Linear Regression in R

Regression analysis is a very widely used statistical tool to establish a relationship model between two variables. One of these variables is called predictor variable whose value is gathered through experiments. The other variable is called response variable whose value is derived from the predictor variable. 

In Linear Regression these two variables are related through an equation, where exponent (power) of both these variables is 1. Mathematically a linear relationship represents a straight line when plotted as a graph.
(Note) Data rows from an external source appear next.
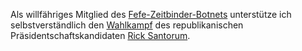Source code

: <html><body><p>Als willfähriges Mitglied des <a href="https://blog.fefe.de/">Fefe-Zeitbinder-Botnets</a> unterstütze ich selbstverständlich den <a href="https://blog.fefe.de/?ts=b1b04d72">Wahlkampf</a> des republikanischen Präsidentschaftskandidaten <a href="http://spreadingsantorum.com/">Rick Santorum</a>.</p></body></html>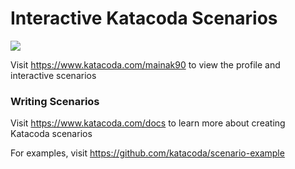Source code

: # Interactive Katacoda Scenarios

[![](http://shields.katacoda.com/katacoda/mainak90/count.svg)](https://www.katacoda.com/mainak90 "Get your profile on Katacoda.com")

Visit https://www.katacoda.com/mainak90 to view the profile and interactive scenarios

### Writing Scenarios
Visit https://www.katacoda.com/docs to learn more about creating Katacoda scenarios

For examples, visit https://github.com/katacoda/scenario-example

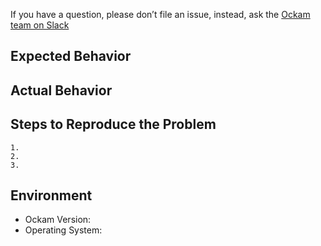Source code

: 
If you have a question, please don’t file an issue, instead, ask the [Ockam team on Slack](https://join.slack.com/t/ockam-community/shared_invite/enQtNDk5Nzk2NDA2NDcxLWQ0MjcyZWZjOWVlNGE5M2M3YjBkMjFkODZmODIwZWJmOTY3MThjNmU0ODc0ZDk4MjBjOGZmZDIzY2FhYTY4YTg)

## Expected Behavior


## Actual Behavior


## Steps to Reproduce the Problem

	1.
	2.
	3.

## Environment

- Ockam Version:
- Operating System:
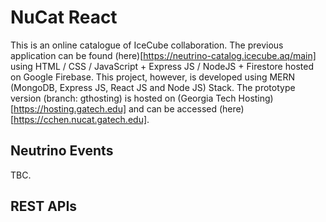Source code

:# NuCat React

This is an online catalogue of IceCube collaboration. The previous application can be found (here)[https://neutrino-catalog.icecube.aq/main] using HTML / CSS / JavaScript + Express JS / NodeJS + Firestore hosted on Google Firebase. This project, however, is developed using MERN (MongoDB, Express JS, React JS and Node JS) Stack. The prototype version (branch: gthosting) is hosted on (Georgia Tech Hosting)[https://hosting.gatech.edu] and can be accessed (here)[https://cchen.nucat.gatech.edu].

## Neutrino Events
TBC.

## REST APIs
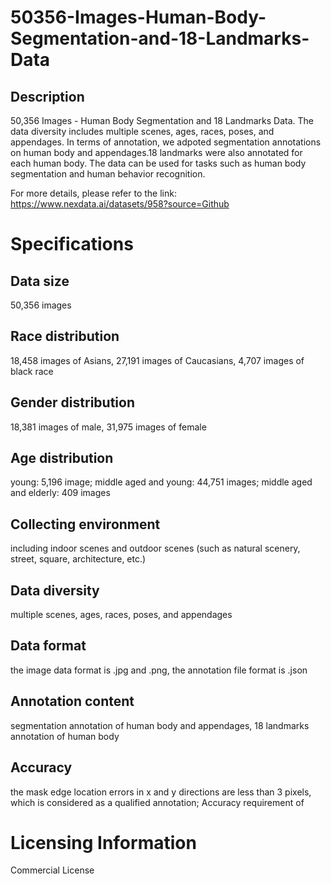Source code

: # 50356-Images-Human-Body-Segmentation-and-18-Landmarks-Data

## Description
50,356 Images - Human Body Segmentation and 18 Landmarks Data. The data diversity includes multiple scenes, ages, races, poses, and appendages. In terms of annotation, we adpoted segmentation annotations on human body and appendages.18 landmarks were also annotated for each human body. The data can be used for tasks such as human body segmentation and human behavior recognition.

For more details, please refer to the link: https://www.nexdata.ai/datasets/958?source=Github


# Specifications
## Data size
50,356 images
## Race distribution
18,458 images of Asians, 27,191 images of Caucasians, 4,707 images of black race
## Gender distribution
18,381 images of male, 31,975 images of female
## Age distribution
young: 5,196 image; middle aged and young: 44,751 images; middle aged and elderly: 409 images
## Collecting environment
including indoor scenes and outdoor scenes (such as natural scenery, street, square, architecture, etc.)
## Data diversity
multiple scenes, ages, races, poses, and appendages
## Data format
the image data format is .jpg and .png, the annotation file format is .json
## Annotation content
segmentation annotation of human body and appendages, 18 landmarks annotation of human body
## Accuracy
the mask edge location errors in x and y directions are less than 3 pixels, which is considered as a qualified annotation; Accuracy requirement of
# Licensing Information
Commercial License
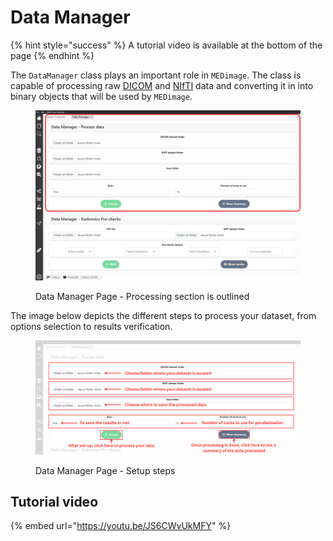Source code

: # Data Manager

{% hint style="success" %}
A tutorial video is available at the bottom of the page
{% endhint %}

The `DataManager` class plays an important role in `MEDimage`. The class is capable of processing raw [DICOM](https://en.wikipedia.org/wiki/DICOM) and [NIfTI](https://brainder.org/2012/09/23/the-nifti-file-format/) data and converting it in into binary objects that will be used by `MEDimage`.

<figure><img src="../../../.gitbook/assets/DataManagerProcess.png" alt=""><figcaption><p>Data Manager Page - Processing section is outlined</p></figcaption></figure>

The image below depicts the different steps to process your dataset, from options selection to results verification.

<figure><img src="../../../.gitbook/assets/DataManagerSteps.png" alt=""><figcaption><p>Data Manager Page - Setup steps</p></figcaption></figure>



## Tutorial video

{% embed url="https://youtu.be/JS6CWvUkMFY" %}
A non-linear relationship where the exponent of any variable is not equal to 1 creates a curve. 

 

The general mathematical equation for a linear regression is: 

y = ax+b 

 

Following is the description of the parameters used: 

  • y is the response variable. 
  • x is the predictor variable. 

a and b are constants which are called the coefficients.

Input Data 

Below is the sample data representing the observations: 

# Values of height 

151, 174, 138, 186, 128, 136, 179, 163, 152, 131 

 

# Values of weight. 

63, 81, 56, 91, 47, 57, 76, 72, 62, 48 

 

lm() Function 

This function creates the relationship model between the predictor and the response variable. 

 

Syntax 

The basic syntax for lm() function in linear regression is: 

lm(formula,data) 

 

Following is the description of the parameters used: 

  • formula is a symbol representing the relation between x and y. 

data is the vector on which the formula will be applied.

x <- c(151, 174, 138, 186, 128, 136, 179, 163, 152, 131) 

y <- c(63, 81, 56, 91, 47, 57, 76, 72, 62, 48) 

relation <- lm(y~x)  

print(relation)

# Find weight of a person with height 170. 

a <- data.frame(x=170) 

result <-  predict(relation,a) 

print(result)